Der 9 Jahre alte Duncan Murigi aus Kenia wurde am 18.12.1998 Opfer eines tragischen Unfalls. Beim Spielen mit Freunden nahe dem Bahndamm der Station Thika, etwa 40 km (nördlich) von Nairobi entfernt, wurde er von einem Zug erfasst und verlor beide Arme und Beine.

Duncan Murigi Ngovi

Da die ausreichende ärztliche Versorgung vor Ort nicht gegeben war und die Kosten für die notwendigen Prothesen die Mittel der Familie um ein Vielfaches überstiegen, damals geschätzte 300.000 bis 500.000 D-Mark (für Spezialrollstuhl, Prothesen und ärztliche Betreuung etc.), wandte sich der in Deutschland lebende Onkel (Ernst Biesdorf) von Duncan an die Siegfried-Neumann Stiftung. Diese stellte knapp 50.000 € (92094,98 DM) zur Verfügung, so dass dem Jungen schnell und so unbürokratisch wie möglich geholfen werden konnte.
Die Behandlung von Duncan erfolgte schließlich im KCMC und im TATCOT-Center, dem ostafrikanischen Orthopädiezentrum, in Moshi/Tanzania.
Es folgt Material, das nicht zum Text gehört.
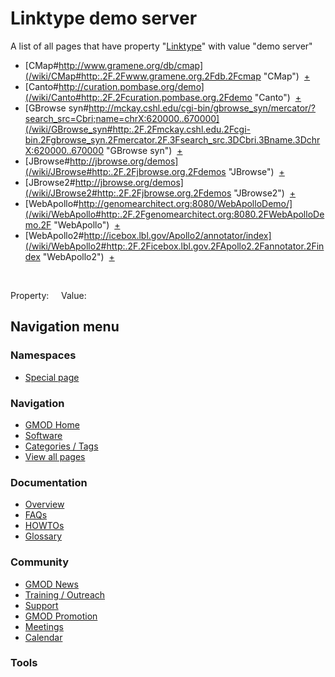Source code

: 



<span id="top"></span>




# <span dir="auto">Linktype demo server</span>






A list of all pages that have property
"[Linktype](/wiki/Property%3ALinktype "Property%3ALinktype")" with value
"demo server"  

- [CMap#http://www.gramene.org/db/cmap](/wiki/CMap#http:.2F.2Fwww.gramene.org.2Fdb.2Fcmap "CMap")  <span class="smwbrowse">[+](/wiki/Special%3ABrowse/CMap-23http%3A-2F-2Fwww.gramene.org-2Fdb-2Fcmap "Special%3ABrowse/CMap-23http%3A-2F-2Fwww.gramene.org-2Fdb-2Fcmap")</span>
- [Canto#http://curation.pombase.org/demo](/wiki/Canto#http:.2F.2Fcuration.pombase.org.2Fdemo "Canto")  <span class="smwbrowse">[+](/wiki/Special%3ABrowse/Canto-23http%3A-2F-2Fcuration.pombase.org-2Fdemo "Special%3ABrowse/Canto-23http%3A-2F-2Fcuration.pombase.org-2Fdemo")</span>
- [GBrowse
  syn#http://mckay.cshl.edu/cgi-bin/gbrowse_syn/mercator/?search_src=Cbri;name=chrX:620000..670000](/wiki/GBrowse_syn#http:.2F.2Fmckay.cshl.edu.2Fcgi-bin.2Fgbrowse_syn.2Fmercator.2F.3Fsearch_src.3DCbri.3Bname.3DchrX:620000..670000 "GBrowse syn")  <span class="smwbrowse">[+](/wiki/Special%3ABrowse/GBrowse-20syn-23http:-2F-2Fmckay.cshl.edu-2Fcgi-2Dbin-2Fgbrowse_syn-2Fmercator-2F-3Fsearch_src%3DCbri;name%3DchrX:620000..670000 "Special%3ABrowse/GBrowse-20syn-23http:-2F-2Fmckay.cshl.edu-2Fcgi-2Dbin-2Fgbrowse syn-2Fmercator-2F-3Fsearch src=Cbri;name=chrX:620000..670000")</span>
- [JBrowse#http://jbrowse.org/demos](/wiki/JBrowse#http:.2F.2Fjbrowse.org.2Fdemos "JBrowse")  <span class="smwbrowse">[+](/wiki/Special%3ABrowse/JBrowse-23http%3A-2F-2Fjbrowse.org-2Fdemos "Special%3ABrowse/JBrowse-23http%3A-2F-2Fjbrowse.org-2Fdemos")</span>
- [JBrowse2#http://jbrowse.org/demos](/wiki/JBrowse2#http:.2F.2Fjbrowse.org.2Fdemos "JBrowse2")  <span class="smwbrowse">[+](/wiki/Special%3ABrowse/JBrowse2-23http%3A-2F-2Fjbrowse.org-2Fdemos "Special%3ABrowse/JBrowse2-23http%3A-2F-2Fjbrowse.org-2Fdemos")</span>
- [WebApollo#http://genomearchitect.org:8080/WebApolloDemo/](/wiki/WebApollo#http:.2F.2Fgenomearchitect.org:8080.2FWebApolloDemo.2F "WebApollo")  <span class="smwbrowse">[+](/wiki/Special%3ABrowse/WebApollo-23http%3A-2F-2Fgenomearchitect.org:8080-2FWebApolloDemo-2F "Special%3ABrowse/WebApollo-23http%3A-2F-2Fgenomearchitect.org:8080-2FWebApolloDemo-2F")</span>
- [WebApollo2#http://icebox.lbl.gov/Apollo2/annotator/index](/wiki/WebApollo2#http:.2F.2Ficebox.lbl.gov.2FApollo2.2Fannotator.2Findex "WebApollo2")  <span class="smwbrowse">[+](/wiki/Special%3ABrowse/WebApollo2-23http%3A-2F-2Ficebox.lbl.gov-2FApollo2-2Fannotator-2Findex "Special%3ABrowse/WebApollo2-23http%3A-2F-2Ficebox.lbl.gov-2FApollo2-2Fannotator-2Findex")</span>

 

Property:     Value:








## Navigation menu



### Namespaces

- <span id="ca-nstab-special">[Special
  page](/wiki/Special%3ASearchByProperty/Linktype/demo-20server "This is a special page, you cannot edit the page itself")</span>






### Navigation



- <span id="n-GMOD-Home">[GMOD Home](/wiki/Main_Page)</span>
- <span id="n-Software">[Software](/wiki/GMOD_Components)</span>
- <span id="n-Categories-.2F-Tags">[Categories /
  Tags](/wiki/Categories)</span>
- <span id="n-View-all-pages">[View all
  pages](/wiki/Special:AllPages)</span>




### Documentation



- <span id="n-Overview">[Overview](/wiki/Overview)</span>
- <span id="n-FAQs">[FAQs](/wiki/Category%3AFAQ)</span>
- <span id="n-HOWTOs">[HOWTOs](/wiki/Category%3AHOWTO)</span>
- <span id="n-Glossary">[Glossary](/wiki/Glossary)</span>




### Community



- <span id="n-GMOD-News">[GMOD News](/wiki/GMOD_News)</span>
- <span id="n-Training-.2F-Outreach">[Training /
  Outreach](/wiki/Training_and_Outreach)</span>
- <span id="n-Support">[Support](/wiki/Support)</span>
- <span id="n-GMOD-Promotion">[GMOD
  Promotion](/wiki/GMOD_Promotion)</span>
- <span id="n-Meetings">[Meetings](/wiki/Meetings)</span>
- <span id="n-Calendar">[Calendar](/wiki/Calendar)</span>




### Tools












<!-- -->




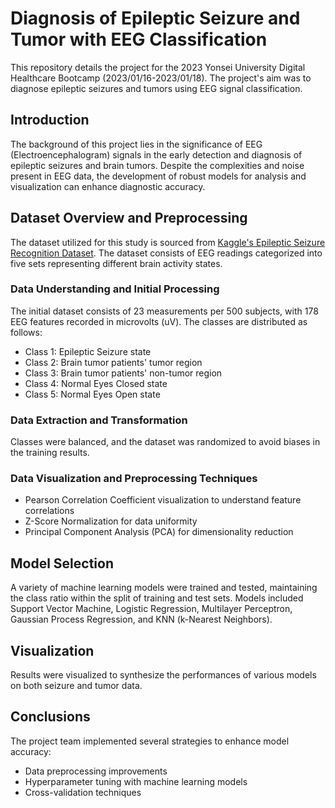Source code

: # Diagnosis of Epileptic Seizure and Tumor with EEG Classification

This repository details the project for the 2023 Yonsei University Digital Healthcare Bootcamp (2023/01/16-2023/01/18).
The project's aim was to diagnose epileptic seizures and tumors using EEG signal classification.

## Introduction
The background of this project lies in the significance of EEG (Electroencephalogram) signals in the early detection and diagnosis of epileptic seizures and brain tumors. Despite the complexities and noise present in EEG data, the development of robust models for analysis and visualization can enhance diagnostic accuracy.

## Dataset Overview and Preprocessing
The dataset utilized for this study is sourced from [Kaggle's Epileptic Seizure Recognition Dataset](https://www.kaggle.com/datasets/harunshimanto/epileptic-seizure-recognition). The dataset consists of EEG readings categorized into five sets representing different brain activity states. 

### Data Understanding and Initial Processing
The initial dataset consists of 23 measurements per 500 subjects, with 178 EEG features recorded in microvolts (uV). The classes are distributed as follows:
- Class 1: Epileptic Seizure state
- Class 2: Brain tumor patients' tumor region
- Class 3: Brain tumor patients' non-tumor region
- Class 4: Normal Eyes Closed state
- Class 5: Normal Eyes Open state

### Data Extraction and Transformation
Classes were balanced, and the dataset was randomized to avoid biases in the training results.

### Data Visualization and Preprocessing Techniques
- Pearson Correlation Coefficient visualization to understand feature correlations
- Z-Score Normalization for data uniformity
- Principal Component Analysis (PCA) for dimensionality reduction

## Model Selection
A variety of machine learning models were trained and tested, maintaining the class ratio within the split of training and test sets. Models included Support Vector Machine, Logistic Regression, Multilayer Perceptron, Gaussian Process Regression, and KNN (k-Nearest Neighbors).

## Visualization
Results were visualized to synthesize the performances of various models on both seizure and tumor data.

## Conclusions
The project team implemented several strategies to enhance model accuracy:
- Data preprocessing improvements
- Hyperparameter tuning with machine learning models
- Cross-validation techniques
Zunächst wurde eine Korrekturamputation durchgeführt, da die in Kenia direkt nach dem Unfall erfolgte Amputation nur unzureichend durchgeführt wurde. Schließlich wurden Prothesen angefertigt und angepasst.

Duncan Murigi Ngovi

Eine Versorgung in Deutschland war zunächst erwünscht, aber wäre aufgrund der regelmäßig notwendigen Nachsorge allein die Reisekosten betreffend zu kostenintensiv gewesen, da alle eineinhalb Jahre neue Prothesen, häufige Nachoperationen, da der Junge noch im Wachstum war, und regelmäßige Überprüfungen der Prothesen anfallen. Selbst die günstigere Behandlung in Tanzania und die Folgeuntersuchungen werden insgesamt Kosten von rund 250.000 € bis zu Duncans 20stem Lebensjahr verursachen. Doch konnte die Erstversorgung mithilfe der Stiftungsgelder sichergestellt werden.